Secondo l’accusa, Siri, che oggi è ricopre il ruolo di responsabile economico della Lega, avrebbe asservito i suoi poteri a «interessi privati, proponendo e concordando con gli organi apicali dei ministeri competenti per materia (Infastrutture, Sviluppo economico e Ambiente) l’inserimento in provvedimenti normativi di competenza governativa di rango regolamentare e di iniziativa governativa di rango legislativo ovvero proponendo emendamenti contenenti disposizioni in materia di incentivi per il cosiddetto minieolico». Come riportato nel 415bis, secondo l’Accusa Siri «riceveva indebitamente la promessa e o la dazione di 30mila euro da parte di Arata, amministratore della Etnea srl e dominus della Soclara srl, amministrata dal figlio, società operative in quel settore». Sempre secondo l’accusa Arata da questi provvedimenti avrebbe ottenuto benefici economici.

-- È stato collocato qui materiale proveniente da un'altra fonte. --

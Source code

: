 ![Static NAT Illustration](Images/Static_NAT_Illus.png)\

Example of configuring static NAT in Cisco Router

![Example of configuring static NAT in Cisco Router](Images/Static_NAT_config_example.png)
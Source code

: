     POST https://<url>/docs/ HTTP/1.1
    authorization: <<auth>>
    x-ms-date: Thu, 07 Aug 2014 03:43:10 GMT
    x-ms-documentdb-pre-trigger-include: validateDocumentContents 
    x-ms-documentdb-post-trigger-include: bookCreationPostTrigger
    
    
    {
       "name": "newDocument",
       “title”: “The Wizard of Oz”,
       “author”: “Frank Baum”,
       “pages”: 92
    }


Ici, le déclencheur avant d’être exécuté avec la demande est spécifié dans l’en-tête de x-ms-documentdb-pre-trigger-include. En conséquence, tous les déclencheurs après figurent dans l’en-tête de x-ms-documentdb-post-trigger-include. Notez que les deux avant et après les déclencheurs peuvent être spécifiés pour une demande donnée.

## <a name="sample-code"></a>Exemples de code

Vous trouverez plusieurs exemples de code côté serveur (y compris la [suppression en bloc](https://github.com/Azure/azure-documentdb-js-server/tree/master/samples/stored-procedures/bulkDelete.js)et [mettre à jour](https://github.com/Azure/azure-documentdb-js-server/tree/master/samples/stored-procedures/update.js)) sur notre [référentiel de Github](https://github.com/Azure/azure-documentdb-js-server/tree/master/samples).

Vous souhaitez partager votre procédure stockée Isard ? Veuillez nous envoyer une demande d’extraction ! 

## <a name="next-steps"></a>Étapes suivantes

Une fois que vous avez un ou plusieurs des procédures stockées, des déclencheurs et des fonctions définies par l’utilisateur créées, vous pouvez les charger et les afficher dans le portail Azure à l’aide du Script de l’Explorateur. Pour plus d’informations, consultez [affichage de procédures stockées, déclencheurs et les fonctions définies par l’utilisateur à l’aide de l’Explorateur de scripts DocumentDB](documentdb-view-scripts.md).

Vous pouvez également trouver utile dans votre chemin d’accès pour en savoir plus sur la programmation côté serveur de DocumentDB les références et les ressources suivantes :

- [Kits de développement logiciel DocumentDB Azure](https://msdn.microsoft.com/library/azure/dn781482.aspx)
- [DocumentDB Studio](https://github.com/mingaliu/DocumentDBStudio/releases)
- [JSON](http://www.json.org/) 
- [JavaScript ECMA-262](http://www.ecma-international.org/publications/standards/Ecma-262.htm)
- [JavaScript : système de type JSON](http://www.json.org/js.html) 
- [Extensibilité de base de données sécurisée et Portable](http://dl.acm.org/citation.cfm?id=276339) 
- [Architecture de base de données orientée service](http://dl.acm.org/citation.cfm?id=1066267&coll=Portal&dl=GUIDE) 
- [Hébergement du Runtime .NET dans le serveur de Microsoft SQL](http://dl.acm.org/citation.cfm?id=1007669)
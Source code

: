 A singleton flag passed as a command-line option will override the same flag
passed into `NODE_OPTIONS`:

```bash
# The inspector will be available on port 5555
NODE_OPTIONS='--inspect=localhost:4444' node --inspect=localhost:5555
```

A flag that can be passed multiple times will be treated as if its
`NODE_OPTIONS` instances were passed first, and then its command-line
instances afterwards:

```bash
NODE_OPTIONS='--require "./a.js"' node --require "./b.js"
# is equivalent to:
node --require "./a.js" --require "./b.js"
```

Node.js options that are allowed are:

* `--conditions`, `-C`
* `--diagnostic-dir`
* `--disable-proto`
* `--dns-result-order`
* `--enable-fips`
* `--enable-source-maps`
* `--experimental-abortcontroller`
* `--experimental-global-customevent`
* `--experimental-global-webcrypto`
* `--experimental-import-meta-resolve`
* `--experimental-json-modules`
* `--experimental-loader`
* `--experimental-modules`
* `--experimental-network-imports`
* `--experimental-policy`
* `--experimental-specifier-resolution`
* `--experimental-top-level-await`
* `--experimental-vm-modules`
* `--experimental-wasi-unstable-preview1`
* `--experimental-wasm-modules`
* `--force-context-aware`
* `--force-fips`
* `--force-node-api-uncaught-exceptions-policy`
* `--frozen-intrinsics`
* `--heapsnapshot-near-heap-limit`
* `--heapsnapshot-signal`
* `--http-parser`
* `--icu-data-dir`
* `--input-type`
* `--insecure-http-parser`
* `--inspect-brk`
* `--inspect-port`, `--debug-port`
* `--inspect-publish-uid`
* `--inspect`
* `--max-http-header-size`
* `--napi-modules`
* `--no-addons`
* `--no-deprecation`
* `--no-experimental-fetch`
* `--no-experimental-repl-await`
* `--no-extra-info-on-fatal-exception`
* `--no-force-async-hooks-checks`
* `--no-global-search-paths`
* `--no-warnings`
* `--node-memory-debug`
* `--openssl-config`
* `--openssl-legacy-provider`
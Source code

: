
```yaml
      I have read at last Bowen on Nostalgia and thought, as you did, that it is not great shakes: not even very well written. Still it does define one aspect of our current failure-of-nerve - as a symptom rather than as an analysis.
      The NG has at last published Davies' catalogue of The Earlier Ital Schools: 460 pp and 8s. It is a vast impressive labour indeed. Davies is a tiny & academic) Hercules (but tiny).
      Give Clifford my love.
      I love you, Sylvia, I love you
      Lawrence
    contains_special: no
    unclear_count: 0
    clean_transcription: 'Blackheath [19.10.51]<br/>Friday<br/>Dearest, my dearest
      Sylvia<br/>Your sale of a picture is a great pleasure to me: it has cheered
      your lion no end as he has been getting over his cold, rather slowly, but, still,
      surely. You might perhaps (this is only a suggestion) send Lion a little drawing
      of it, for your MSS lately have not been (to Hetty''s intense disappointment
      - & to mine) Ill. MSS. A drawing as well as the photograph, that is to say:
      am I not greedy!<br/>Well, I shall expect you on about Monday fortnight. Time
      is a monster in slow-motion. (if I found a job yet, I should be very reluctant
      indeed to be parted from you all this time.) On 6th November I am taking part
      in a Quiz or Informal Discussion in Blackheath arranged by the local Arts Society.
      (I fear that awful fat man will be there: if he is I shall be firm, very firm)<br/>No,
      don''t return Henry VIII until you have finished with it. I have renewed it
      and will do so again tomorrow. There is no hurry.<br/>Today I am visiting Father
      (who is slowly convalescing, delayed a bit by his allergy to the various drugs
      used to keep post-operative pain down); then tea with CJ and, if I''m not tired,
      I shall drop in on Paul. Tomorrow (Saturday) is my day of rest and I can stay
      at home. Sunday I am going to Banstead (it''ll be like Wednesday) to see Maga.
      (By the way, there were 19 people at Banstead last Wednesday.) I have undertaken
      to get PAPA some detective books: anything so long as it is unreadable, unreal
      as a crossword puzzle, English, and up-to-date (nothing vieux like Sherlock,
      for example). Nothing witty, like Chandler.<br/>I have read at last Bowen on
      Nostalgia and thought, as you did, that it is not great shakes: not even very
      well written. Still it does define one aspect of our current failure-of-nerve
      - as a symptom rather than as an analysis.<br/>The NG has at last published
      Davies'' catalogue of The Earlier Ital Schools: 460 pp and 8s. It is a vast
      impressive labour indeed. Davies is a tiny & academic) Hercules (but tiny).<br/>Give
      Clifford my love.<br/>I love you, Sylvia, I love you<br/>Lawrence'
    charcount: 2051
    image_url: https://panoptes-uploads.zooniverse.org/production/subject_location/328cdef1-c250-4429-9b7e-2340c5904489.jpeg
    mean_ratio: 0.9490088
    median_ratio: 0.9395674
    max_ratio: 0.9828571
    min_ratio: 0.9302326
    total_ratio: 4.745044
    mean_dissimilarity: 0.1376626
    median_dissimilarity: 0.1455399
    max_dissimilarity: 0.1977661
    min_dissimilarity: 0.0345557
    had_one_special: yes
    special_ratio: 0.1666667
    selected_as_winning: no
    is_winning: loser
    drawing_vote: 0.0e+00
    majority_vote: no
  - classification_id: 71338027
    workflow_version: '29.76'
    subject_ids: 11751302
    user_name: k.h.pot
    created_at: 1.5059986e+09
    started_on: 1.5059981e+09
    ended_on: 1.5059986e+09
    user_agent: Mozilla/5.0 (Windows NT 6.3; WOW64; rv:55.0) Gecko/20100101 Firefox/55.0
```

Per un secondo episodio contestato, Siri, si sarebbe attivato «per ottenere un provvedimento normativo ad hoc che finanziasse anche in misura minima, il progetto di completamento dell’aeroporto di Viterbo, di interesse della Leonardo Spa, per future commesse».
Tutto parte in Sicilia
Tutto è partito dalle indagini in Sicilia: dalla ricostruzione della procura di Palermo erano emerse le attività illecite di Paolo Arata, nate dalla collaborazione tra Arata e Vito Nicastri. Dal sodalizio erano state portate avanti operazioni finanziare tracciabili e no volte a implementare gli investimenti nel settore delle energie rinnovabili, giungendo alla creazione di un gruppo di fatto di imprese, tutte collegate tra loro. Tutte le società apparivano partecipate occultamente da Nicastri, destinatario negli anni passati di sequestri e condanne in inchieste giudiziarie sull'eolico e considerato fedelissimo del boss latitante Matteo Messina Denaro. Il processo che vede Arata imputato è attualmente in corso. Dalle intercettazioni era emerso il nome di Siri e la promessa di denaro per l’emendamento, circostanza che ha portato il ramo dell’indagine a Roma per competenza.
La risposta di Siri
Siri continua a dirsi estraneo ai fatti: «Sono due anni che non commento le inchieste che mi riguardano perché i processi si fanno nelle Aule di giustizia e non sui giornali o in televisione, i quali viceversa si sono già espressi con una sentenza definitiva di condanna attraverso una violentissima campagna diffamatoria fondata su ricostruzioni prive di riscontro probatorio». Appena esploso il caso Siri aveva lasciato il suo posto da sottosegretario, ma è rimasto il suo ruolo da responsabile. Matteo Salvini continua a fare conferenze stampa con lui, l’ultima lo scorso 3 novembre al Senato per parlare di medicinali e proposte per la lotta al coronavirus. Siri si dice fiducioso: «Siccome i processi non sono fondati su opinioni ma su prove, e io non sono mai stato corrotto da nessuno, ho fiducia che la magistratura accerterà la mia totale innocenza».
Vari esponenti del Movimento 5 Stelle quando erano emersi i fatti avevano confermato che l’emendamento sul minieolico era stato fortemente voluto dalla Lega. Il testo era stato presentato anche dal capogruppo della Lega al Senato, Massimiliano Romeo.